Within a hospital, different departments are responsible for providing the levels of service that make a hospital run, from environmental services, equipment distribution and linens to biomed/clinical engineering, facilities and many others.

All these support services are necessary to keep the hospital going, so that hospital staff can provide care and patients can receive treatment. These support services also have an opportunity to drive operational improvement.

Departmental roles.

Often, departmental directors in support services must deal with the pressure to “do more with less”. They may need to cut their operating expenses by 10% or reduce headcount.
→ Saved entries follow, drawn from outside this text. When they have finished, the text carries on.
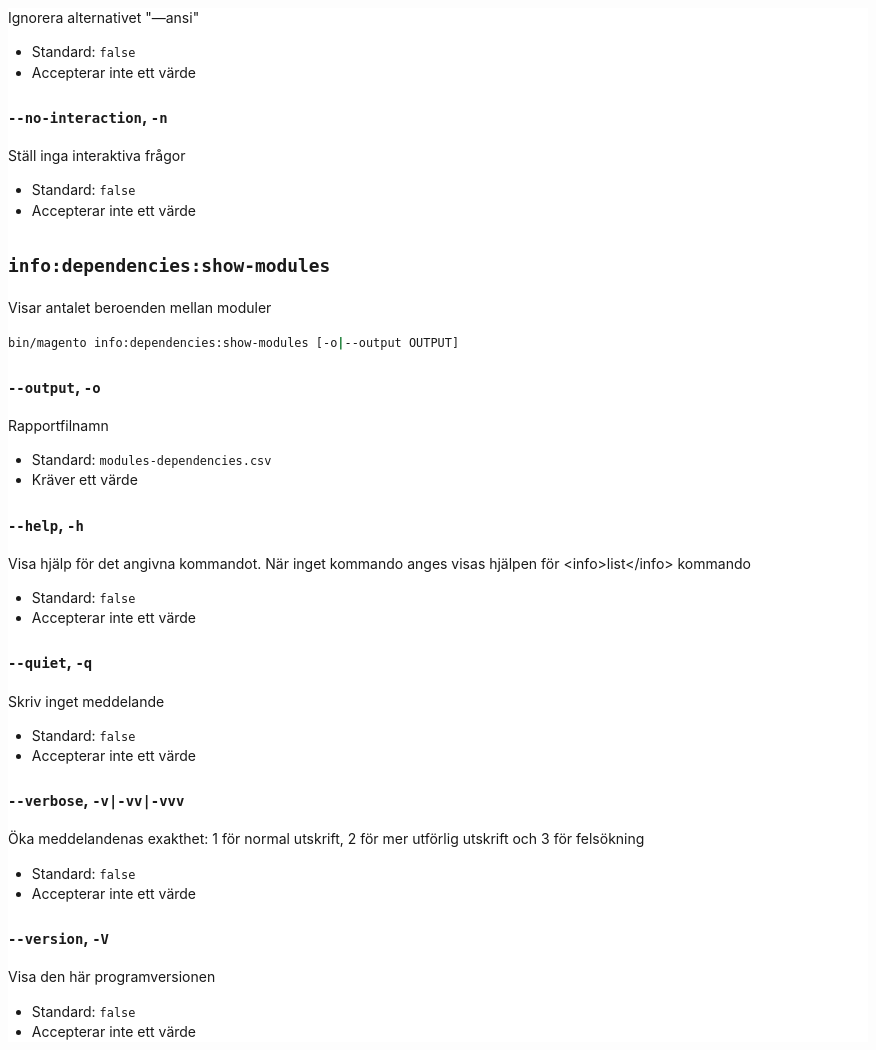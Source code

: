 Ignorera alternativet &quot;—ansi&quot;

- Standard: `false`
- Accepterar inte ett värde

### `--no-interaction`, `-n`

Ställ inga interaktiva frågor

- Standard: `false`
- Accepterar inte ett värde


## `info:dependencies:show-modules`

Visar antalet beroenden mellan moduler

```bash
bin/magento info:dependencies:show-modules [-o|--output OUTPUT]
```

### `--output`, `-o`

Rapportfilnamn

- Standard: `modules-dependencies.csv`
- Kräver ett värde

### `--help`, `-h`

Visa hjälp för det angivna kommandot. När inget kommando anges visas hjälpen för &lt;info>list&lt;/info> kommando

- Standard: `false`
- Accepterar inte ett värde

### `--quiet`, `-q`

Skriv inget meddelande

- Standard: `false`
- Accepterar inte ett värde

### `--verbose`, `-v|-vv|-vvv`

Öka meddelandenas exakthet: 1 för normal utskrift, 2 för mer utförlig utskrift och 3 för felsökning

- Standard: `false`
- Accepterar inte ett värde

### `--version`, `-V`

Visa den här programversionen

- Standard: `false`
- Accepterar inte ett värde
These departments need the ability to increase the efficiency and utilization of staff to meet the workload (because the workload is never going away).

At a high level, you can look at a healthcare system as three pieces of a pie:

1. Clinical.

The clinical piece of the pie focuses almost exclusively on patient care and the use of clinical documentation systems such as EPIC and Cerner.

2. Finance.

The financial piece includes billing, accounts receivable, accounts payable and purchasing/supply chain/materials management, all important aspects of managing the financial health and prosperity of a hospital.

3. Operations.

The operational slice is comprised of a wide variety of support services, including biomedical engineering, facilities engineering, equipment distribution, environmental services, linens, dietary, courier service, security, IT, and others.

Typically, these departments operate independently. Many times, each department relies on their own software systems to manage workflow, which often becomes confusing to end-customers as to which “system” to use for request creation. From a departmental perspective, they need to operate independently.

From an end-user/customer support perspective, however, these silos become problematic, making it difficult for hospitals to meet the needs of the staff and the patients alike.

Eliminating silos.

High efficiency in hospital operations is all about the elimination of departmental silos. Traditionally, because there are so many silos in the operational wedge of the pie, there is a need to streamline and standardize how these support service requests are captured and routed to the people who need to get the work done. What systems can be put in place to make your hospital as efficient as possible for patients and hospital staff?

Imagine you are a new nurse at a big hospital. Three weeks into your role, you have finished new hire orientation and you are ready to get to work. You sit down at your desk, but the room is freezing cold. What do you do? The next day, you need a specialty piece of mobile medical equipment to provide care for a patient. What do you do? Then the next day, after a patient’s assessment, you are asked to administer medication via an IV pump. But you know that the last time you needed an IV pump, it took three hours to get it. What do you do?

Depending on the need, hospital staff typically use multiple endpoints to submit a request for support services:

  • Visit one of many web portals.
  • Send an email.
  • Make a phone call to a dispatch center.
  • Walk to another department.

These multiple methods result in inefficiencies and leave much room for improvement. There is a better, easier, more scalable way for a member of your hospital staff to send a request for support services.

Across the health system, any number of support services departments and their end-customers, the rest of the hospital staff, can benefit from handling different types of support service requests through a single portal. Regardless of the support need, requests can be distributed and delivered through Accruent’s portal to the appropriate group to be fulfilled. It is a seamless workflow orchestration.

Given all the internal and external pressures that hospitals feel, with reimbursements, Medicare/Medicaid and the Affordable Care Act, hospitals need to provide a high level of service at the lowest possible price point.

Meeting the challenge.

Operationally, the big challenge in hospitals is continuing to meet patient needs and ensuring patient satisfaction while dealing with staff reductions. Without driving efficiency, it becomes difficult for departments to meet the never-ending demands of upholding service levels, which makes for happier staff who provide care to happier patients who give higher survey scores, which leads to stronger reimbursements from Medicare and Medicaid.

Over time, the streamlining and standardization of support requests increases operational efficiency gains in terms of staff utilization and staff efficiency. If you can give time back to your staff, they can do more, which drives up efficiency and drives down costs.